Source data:
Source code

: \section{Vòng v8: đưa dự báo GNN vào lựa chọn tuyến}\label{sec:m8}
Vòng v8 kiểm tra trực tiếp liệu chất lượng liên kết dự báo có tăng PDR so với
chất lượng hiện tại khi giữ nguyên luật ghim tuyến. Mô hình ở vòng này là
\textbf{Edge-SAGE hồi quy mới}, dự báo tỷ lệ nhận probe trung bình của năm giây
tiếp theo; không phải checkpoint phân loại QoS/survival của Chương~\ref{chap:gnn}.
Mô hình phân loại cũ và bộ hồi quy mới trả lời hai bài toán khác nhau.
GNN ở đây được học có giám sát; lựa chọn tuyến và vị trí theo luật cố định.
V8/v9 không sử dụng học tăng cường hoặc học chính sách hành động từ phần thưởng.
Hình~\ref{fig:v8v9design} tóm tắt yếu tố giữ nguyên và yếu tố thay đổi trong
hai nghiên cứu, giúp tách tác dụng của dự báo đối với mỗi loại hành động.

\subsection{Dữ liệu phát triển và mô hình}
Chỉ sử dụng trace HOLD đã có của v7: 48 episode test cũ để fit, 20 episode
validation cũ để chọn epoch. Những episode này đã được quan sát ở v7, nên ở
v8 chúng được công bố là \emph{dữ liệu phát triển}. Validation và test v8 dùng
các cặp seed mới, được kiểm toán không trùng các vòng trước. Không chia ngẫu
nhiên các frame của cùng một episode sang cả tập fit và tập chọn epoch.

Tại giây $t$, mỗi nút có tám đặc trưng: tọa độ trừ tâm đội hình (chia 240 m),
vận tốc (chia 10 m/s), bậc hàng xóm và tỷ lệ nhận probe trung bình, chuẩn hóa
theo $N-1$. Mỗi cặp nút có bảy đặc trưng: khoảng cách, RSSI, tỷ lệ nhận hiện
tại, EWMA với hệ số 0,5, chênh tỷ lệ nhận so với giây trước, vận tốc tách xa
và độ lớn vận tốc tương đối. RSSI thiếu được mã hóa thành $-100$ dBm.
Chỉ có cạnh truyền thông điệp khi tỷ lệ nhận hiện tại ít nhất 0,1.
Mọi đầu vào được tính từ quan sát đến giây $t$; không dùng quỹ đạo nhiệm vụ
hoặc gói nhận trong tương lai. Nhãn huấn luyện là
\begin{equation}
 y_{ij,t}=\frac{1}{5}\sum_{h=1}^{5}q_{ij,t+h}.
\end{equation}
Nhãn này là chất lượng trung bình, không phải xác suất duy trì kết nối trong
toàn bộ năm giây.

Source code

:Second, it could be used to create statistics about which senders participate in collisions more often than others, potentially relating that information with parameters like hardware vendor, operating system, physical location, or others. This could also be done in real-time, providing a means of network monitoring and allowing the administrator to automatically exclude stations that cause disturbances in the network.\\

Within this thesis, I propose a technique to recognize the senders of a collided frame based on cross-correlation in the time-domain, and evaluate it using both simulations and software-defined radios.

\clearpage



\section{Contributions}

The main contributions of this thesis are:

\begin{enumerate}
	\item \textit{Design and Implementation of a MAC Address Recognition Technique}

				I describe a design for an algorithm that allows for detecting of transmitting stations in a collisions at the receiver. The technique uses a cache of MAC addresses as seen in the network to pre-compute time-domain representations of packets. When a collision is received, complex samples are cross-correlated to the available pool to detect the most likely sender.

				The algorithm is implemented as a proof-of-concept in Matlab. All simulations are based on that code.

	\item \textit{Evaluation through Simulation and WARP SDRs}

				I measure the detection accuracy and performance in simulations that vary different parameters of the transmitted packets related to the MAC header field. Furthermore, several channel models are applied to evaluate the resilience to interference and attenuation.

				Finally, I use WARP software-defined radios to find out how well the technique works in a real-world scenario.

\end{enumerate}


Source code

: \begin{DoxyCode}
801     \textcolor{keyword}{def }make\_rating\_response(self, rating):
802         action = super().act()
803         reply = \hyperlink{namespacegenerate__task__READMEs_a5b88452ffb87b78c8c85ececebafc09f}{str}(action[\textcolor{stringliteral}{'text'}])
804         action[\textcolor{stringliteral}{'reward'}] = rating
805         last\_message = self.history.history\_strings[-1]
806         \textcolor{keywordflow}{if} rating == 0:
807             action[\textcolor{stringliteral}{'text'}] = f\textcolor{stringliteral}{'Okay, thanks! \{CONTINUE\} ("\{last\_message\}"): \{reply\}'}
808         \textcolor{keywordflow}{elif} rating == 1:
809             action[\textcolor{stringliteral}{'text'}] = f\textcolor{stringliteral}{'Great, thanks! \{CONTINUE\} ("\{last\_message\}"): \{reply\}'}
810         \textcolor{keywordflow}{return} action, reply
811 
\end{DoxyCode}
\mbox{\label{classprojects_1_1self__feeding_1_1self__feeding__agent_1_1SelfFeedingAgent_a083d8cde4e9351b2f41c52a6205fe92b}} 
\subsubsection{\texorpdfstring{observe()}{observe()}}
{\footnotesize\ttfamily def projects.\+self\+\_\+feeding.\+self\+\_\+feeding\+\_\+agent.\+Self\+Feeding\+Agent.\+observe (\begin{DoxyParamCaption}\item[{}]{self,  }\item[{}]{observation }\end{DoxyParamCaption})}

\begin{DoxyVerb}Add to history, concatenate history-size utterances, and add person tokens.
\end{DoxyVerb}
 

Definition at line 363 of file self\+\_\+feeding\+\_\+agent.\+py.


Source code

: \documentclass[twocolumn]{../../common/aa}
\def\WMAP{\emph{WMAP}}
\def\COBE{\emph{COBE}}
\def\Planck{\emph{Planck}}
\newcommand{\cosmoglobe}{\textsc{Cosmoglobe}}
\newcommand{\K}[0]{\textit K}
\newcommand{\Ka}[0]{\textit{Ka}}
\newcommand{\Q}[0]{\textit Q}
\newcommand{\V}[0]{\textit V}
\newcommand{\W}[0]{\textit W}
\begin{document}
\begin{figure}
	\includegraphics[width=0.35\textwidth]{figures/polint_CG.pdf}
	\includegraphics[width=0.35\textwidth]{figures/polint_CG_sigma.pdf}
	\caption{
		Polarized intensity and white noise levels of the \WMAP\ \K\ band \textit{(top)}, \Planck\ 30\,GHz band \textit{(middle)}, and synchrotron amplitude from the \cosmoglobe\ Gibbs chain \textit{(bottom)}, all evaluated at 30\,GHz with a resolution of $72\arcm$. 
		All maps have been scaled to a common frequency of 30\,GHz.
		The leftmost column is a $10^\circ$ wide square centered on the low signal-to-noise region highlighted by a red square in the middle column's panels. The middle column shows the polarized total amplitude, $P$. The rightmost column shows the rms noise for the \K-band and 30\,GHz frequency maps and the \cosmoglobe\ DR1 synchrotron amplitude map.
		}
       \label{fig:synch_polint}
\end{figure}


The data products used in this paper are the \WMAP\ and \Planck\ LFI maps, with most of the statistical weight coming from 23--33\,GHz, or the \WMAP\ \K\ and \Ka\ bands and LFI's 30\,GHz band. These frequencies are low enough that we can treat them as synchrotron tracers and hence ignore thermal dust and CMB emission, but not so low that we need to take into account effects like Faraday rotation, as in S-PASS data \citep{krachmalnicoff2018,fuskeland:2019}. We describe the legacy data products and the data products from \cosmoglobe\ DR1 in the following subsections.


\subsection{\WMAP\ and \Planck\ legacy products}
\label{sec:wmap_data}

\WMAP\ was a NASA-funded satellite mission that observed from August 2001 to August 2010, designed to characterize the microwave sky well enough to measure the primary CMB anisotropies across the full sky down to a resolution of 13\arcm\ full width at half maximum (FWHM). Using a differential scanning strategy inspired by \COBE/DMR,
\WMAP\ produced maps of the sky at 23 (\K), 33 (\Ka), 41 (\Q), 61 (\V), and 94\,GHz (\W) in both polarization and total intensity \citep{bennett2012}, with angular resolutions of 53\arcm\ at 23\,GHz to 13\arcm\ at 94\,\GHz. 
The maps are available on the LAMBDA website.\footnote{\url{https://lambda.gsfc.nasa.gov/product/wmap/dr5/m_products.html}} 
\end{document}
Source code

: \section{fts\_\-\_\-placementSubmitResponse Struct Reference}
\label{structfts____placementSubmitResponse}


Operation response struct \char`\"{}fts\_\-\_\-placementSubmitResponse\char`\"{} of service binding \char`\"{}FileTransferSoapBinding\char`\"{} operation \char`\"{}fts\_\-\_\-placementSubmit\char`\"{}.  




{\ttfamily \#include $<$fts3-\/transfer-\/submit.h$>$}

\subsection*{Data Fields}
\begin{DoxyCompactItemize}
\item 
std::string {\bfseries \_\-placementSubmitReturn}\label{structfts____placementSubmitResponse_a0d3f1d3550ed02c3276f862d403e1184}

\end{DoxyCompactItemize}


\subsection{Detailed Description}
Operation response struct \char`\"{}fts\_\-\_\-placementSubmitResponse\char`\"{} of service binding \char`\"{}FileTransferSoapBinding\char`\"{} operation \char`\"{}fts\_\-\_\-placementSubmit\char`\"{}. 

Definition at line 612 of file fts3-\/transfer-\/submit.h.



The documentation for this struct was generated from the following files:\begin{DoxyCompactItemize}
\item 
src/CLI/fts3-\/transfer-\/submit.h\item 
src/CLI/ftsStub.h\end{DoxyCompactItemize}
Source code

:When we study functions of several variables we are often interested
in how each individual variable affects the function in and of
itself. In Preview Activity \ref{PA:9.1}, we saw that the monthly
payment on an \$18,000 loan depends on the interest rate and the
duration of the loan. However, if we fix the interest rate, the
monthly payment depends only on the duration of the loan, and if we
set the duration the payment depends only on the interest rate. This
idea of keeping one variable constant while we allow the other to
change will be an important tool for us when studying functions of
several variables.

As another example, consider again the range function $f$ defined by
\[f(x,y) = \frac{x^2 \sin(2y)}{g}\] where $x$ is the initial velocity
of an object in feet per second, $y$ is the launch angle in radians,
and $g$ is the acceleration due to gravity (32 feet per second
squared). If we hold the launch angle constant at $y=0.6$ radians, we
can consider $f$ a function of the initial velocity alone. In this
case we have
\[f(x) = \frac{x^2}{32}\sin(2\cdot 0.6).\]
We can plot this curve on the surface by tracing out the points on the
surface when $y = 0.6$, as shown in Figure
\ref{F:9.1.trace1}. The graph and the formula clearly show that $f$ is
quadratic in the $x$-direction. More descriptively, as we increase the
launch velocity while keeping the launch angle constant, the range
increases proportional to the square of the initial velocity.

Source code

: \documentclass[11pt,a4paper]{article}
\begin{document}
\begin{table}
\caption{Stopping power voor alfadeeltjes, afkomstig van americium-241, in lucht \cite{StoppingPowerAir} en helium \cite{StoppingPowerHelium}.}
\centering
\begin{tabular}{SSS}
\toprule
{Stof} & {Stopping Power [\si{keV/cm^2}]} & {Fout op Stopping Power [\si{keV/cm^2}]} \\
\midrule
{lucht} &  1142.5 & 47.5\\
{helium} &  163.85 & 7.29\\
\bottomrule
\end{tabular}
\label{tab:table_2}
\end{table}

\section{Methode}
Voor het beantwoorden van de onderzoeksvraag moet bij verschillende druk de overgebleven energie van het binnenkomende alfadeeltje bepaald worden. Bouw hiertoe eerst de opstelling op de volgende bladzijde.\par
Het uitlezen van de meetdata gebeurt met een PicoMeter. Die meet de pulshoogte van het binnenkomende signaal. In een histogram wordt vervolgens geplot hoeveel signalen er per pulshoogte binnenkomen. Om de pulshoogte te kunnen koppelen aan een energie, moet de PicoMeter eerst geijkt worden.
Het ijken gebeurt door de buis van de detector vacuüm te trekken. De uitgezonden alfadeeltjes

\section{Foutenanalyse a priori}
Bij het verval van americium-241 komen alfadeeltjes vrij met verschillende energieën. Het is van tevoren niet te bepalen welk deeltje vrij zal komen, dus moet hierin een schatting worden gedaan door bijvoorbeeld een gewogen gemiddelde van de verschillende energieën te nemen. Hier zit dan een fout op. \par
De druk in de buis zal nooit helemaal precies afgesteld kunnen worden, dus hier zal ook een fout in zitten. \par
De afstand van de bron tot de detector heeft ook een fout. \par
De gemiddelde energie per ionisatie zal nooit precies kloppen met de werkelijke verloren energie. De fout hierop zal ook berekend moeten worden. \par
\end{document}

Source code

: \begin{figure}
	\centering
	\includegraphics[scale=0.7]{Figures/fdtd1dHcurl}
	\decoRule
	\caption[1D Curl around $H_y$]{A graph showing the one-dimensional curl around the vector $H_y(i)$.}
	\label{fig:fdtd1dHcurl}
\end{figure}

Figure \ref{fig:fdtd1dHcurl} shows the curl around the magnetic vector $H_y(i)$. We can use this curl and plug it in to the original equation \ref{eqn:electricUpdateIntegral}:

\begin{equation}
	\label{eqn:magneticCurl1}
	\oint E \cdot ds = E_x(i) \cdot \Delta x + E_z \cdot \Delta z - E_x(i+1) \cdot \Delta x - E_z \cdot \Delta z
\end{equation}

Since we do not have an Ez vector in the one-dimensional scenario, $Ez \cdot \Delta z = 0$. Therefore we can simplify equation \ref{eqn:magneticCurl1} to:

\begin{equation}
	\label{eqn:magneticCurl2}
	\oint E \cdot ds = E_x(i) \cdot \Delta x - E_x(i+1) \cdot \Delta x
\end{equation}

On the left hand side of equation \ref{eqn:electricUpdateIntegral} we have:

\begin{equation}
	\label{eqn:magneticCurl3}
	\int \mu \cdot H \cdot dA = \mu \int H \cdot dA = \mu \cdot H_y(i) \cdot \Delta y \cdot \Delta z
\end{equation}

What the task asks » Without changing anything, quote the lines from the top of the data to the line that contains "Tại giây $t$, mỗi", including that line.

Result of the task »
Source code

: \section{Vòng v8: đưa dự báo GNN vào lựa chọn tuyến}\label{sec:m8}
Vòng v8 kiểm tra trực tiếp liệu chất lượng liên kết dự báo có tăng PDR so với
chất lượng hiện tại khi giữ nguyên luật ghim tuyến. Mô hình ở vòng này là
\textbf{Edge-SAGE hồi quy mới}, dự báo tỷ lệ nhận probe trung bình của năm giây
tiếp theo; không phải checkpoint phân loại QoS/survival của Chương~\ref{chap:gnn}.
Mô hình phân loại cũ và bộ hồi quy mới trả lời hai bài toán khác nhau.
GNN ở đây được học có giám sát; lựa chọn tuyến và vị trí theo luật cố định.
V8/v9 không sử dụng học tăng cường hoặc học chính sách hành động từ phần thưởng.
Hình~\ref{fig:v8v9design} tóm tắt yếu tố giữ nguyên và yếu tố thay đổi trong
hai nghiên cứu, giúp tách tác dụng của dự báo đối với mỗi loại hành động.

\subsection{Dữ liệu phát triển và mô hình}
Chỉ sử dụng trace HOLD đã có của v7: 48 episode test cũ để fit, 20 episode
validation cũ để chọn epoch. Những episode này đã được quan sát ở v7, nên ở
v8 chúng được công bố là \emph{dữ liệu phát triển}. Validation và test v8 dùng
các cặp seed mới, được kiểm toán không trùng các vòng trước. Không chia ngẫu
nhiên các frame của cùng một episode sang cả tập fit và tập chọn epoch.

Tại giây $t$, mỗi nút có tám đặc trưng: tọa độ trừ tâm đội hình (chia 240 m),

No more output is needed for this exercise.